▶ _PROBLEM DETAILS_
Could you transcribe all of the data exactly and skip any pictures?

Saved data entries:

....

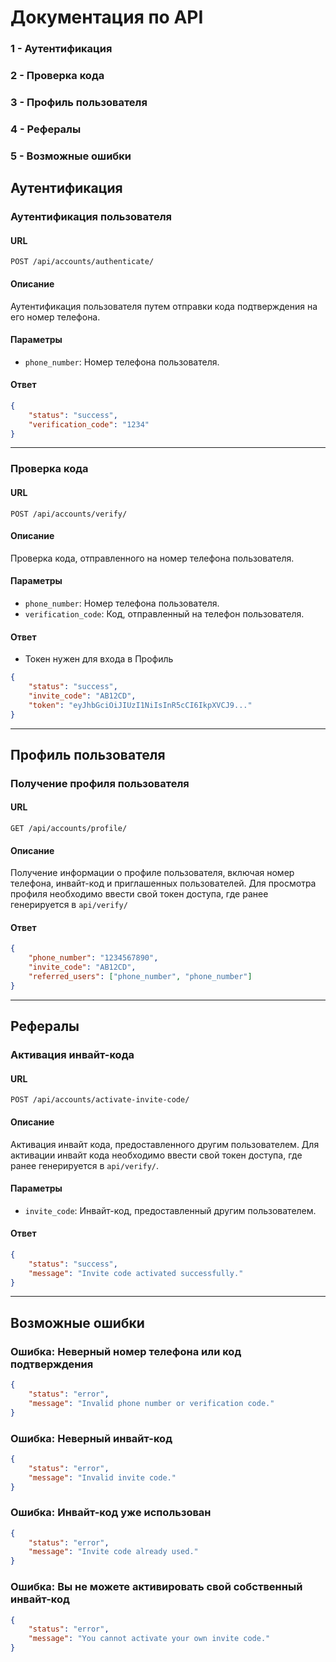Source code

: # Документация по API
### 1 - Аутентификация
### 2 - Проверка кода
### 3 - Профиль пользователя
### 4 - Рефералы
### 5 - Возможные ошибки


## Аутентификация

### Аутентификация пользователя

#### URL

```
POST /api/accounts/authenticate/
```

#### Описание

Аутентификация пользователя путем отправки кода подтверждения на его номер телефона.

#### Параметры

- `phone_number`: Номер телефона пользователя.

#### Ответ

```json
{
    "status": "success",
    "verification_code": "1234"
}
```

---

### Проверка кода

#### URL

```
POST /api/accounts/verify/
```

#### Описание

Проверка кода, отправленного на номер телефона пользователя.

#### Параметры

- `phone_number`: Номер телефона пользователя.
- `verification_code`: Код, отправленный на телефон пользователя.

#### Ответ

- Токен нужен для входа в Профиль
 
```json
{
    "status": "success",
    "invite_code": "AB12CD",
    "token": "eyJhbGciOiJIUzI1NiIsInR5cCI6IkpXVCJ9..."
}
```

---

## Профиль пользователя

### Получение профиля пользователя

#### URL

```
GET /api/accounts/profile/
```

#### Описание

Получение информации о профиле пользователя, включая номер телефона, инвайт-код и приглашенных пользователей. Для просмотра профиля необходимо ввести свой токен доступа, где ранее генерируется в `api/verify/`
#### Ответ

```json
{
    "phone_number": "1234567890",
    "invite_code": "AB12CD",
    "referred_users": ["phone_number", "phone_number"]
}
```

---

## Рефералы

### Активация инвайт-кода

#### URL

```
POST /api/accounts/activate-invite-code/
```

#### Описание

Активация инвайт кода, предоставленного другим пользователем. 
Для активации инвайт кода необходимо ввести свой токен доступа, где ранее генерируется в `api/verify/`.

#### Параметры

- `invite_code`: Инвайт-код, предоставленный другим пользователем.

#### Ответ

```json
{
    "status": "success",
    "message": "Invite code activated successfully."
}
```

---

## Возможные ошибки

### Ошибка: Неверный номер телефона или код подтверждения
```json
{
    "status": "error",
    "message": "Invalid phone number or verification code."
}
```
### Ошибка: Неверный инвайт-код

```json
{
    "status": "error",
    "message": "Invalid invite code."
}
```

### Ошибка: Инвайт-код уже использован
```json
{
    "status": "error",
    "message": "Invite code already used."
}

```
### Ошибка: Вы не можете активировать свой собственный инвайт-код
```json
{
    "status": "error",
    "message": "You cannot activate your own invite code."
}

```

....

▶ _RESPONSE TO THIS TASK_
Source code

: # Документация по API
### 1 - Аутентификация
### 2 - Проверка кода
### 3 - Профиль пользователя
### 4 - Рефералы
### 5 - Возможные ошибки


## Аутентификация

### Аутентификация пользователя

#### URL

```
POST /api/accounts/authenticate/
```

#### Описание

Аутентификация пользователя путем отправки кода подтверждения на его номер телефона.

#### Параметры

- `phone_number`: Номер телефона пользователя.

#### Ответ

```json
{
    "status": "success",
    "verification_code": "1234"
}
```

---

### Проверка кода

#### URL

```
POST /api/accounts/verify/
```

#### Описание

Проверка кода, отправленного на номер телефона пользователя.

#### Параметры

- `phone_number`: Номер телефона пользователя.
- `verification_code`: Код, отправленный на телефон пользователя.

#### Ответ

- Токен нужен для входа в Профиль
 
```json
{
    "status": "success",
    "invite_code": "AB12CD",
    "token": "eyJhbGciOiJIUzI1NiIsInR5cCI6IkpXVCJ9..."
}
```

---

## Профиль пользователя

### Получение профиля пользователя

#### URL

```
GET /api/accounts/profile/
```

#### Описание

Получение информации о профиле пользователя, включая номер телефона, инвайт-код и приглашенных пользователей. Для просмотра профиля необходимо ввести свой токен доступа, где ранее генерируется в `api/verify/`
#### Ответ

```json
{
    "phone_number": "1234567890",
    "invite_code": "AB12CD",
    "referred_users": ["phone_number", "phone_number"]
}
```

---

## Рефералы

### Активация инвайт-кода

#### URL

```
POST /api/accounts/activate-invite-code/
```

#### Описание

Активация инвайт кода, предоставленного другим пользователем. 
Для активации инвайт кода необходимо ввести свой токен доступа, где ранее генерируется в `api/verify/`.

#### Параметры

- `invite_code`: Инвайт-код, предоставленный другим пользователем.

#### Ответ

```json
{
    "status": "success",
    "message": "Invite code activated successfully."
}
```

---

## Возможные ошибки

### Ошибка: Неверный номер телефона или код подтверждения
```json
{
    "status": "error",
    "message": "Invalid phone number or verification code."
}
```
### Ошибка: Неверный инвайт-код

```json
{
    "status": "error",
    "message": "Invalid invite code."
}
```

### Ошибка: Инвайт-код уже использован
```json
{
    "status": "error",
    "message": "Invite code already used."
}

```
### Ошибка: Вы не можете активировать свой собственный инвайт-код
```json
{
    "status": "error",
    "message": "You cannot activate your own invite code."
}

```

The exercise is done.